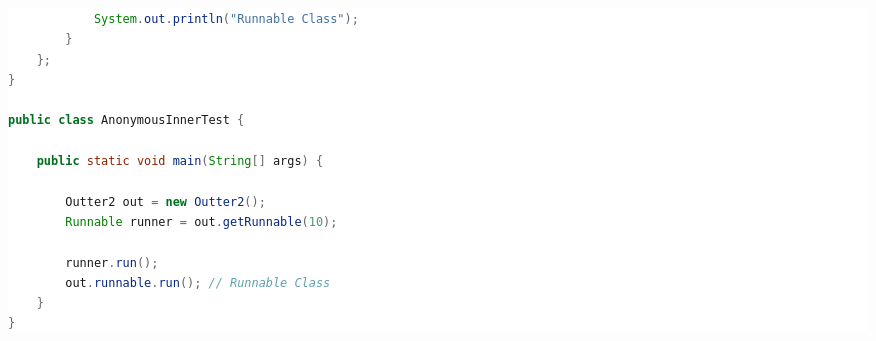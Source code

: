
 ```java
			System.out.println("Runnable Class");		
		}
	};
}

public class AnonymousInnerTest {

	public static void main(String[] args) {
		
        Outter2 out = new Outter2();
		Runnable runner = out.getRunnable(10);
		
        runner.run(); 
		out.runnable.run(); // Runnable Class
	}
}
```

++++++++++++++++++++

• What you have to do: List every line from the entries above in which "runner" appears.

• Exercise answer:
		Runnable runner = out.getRunnable(10);
        runner.run(); 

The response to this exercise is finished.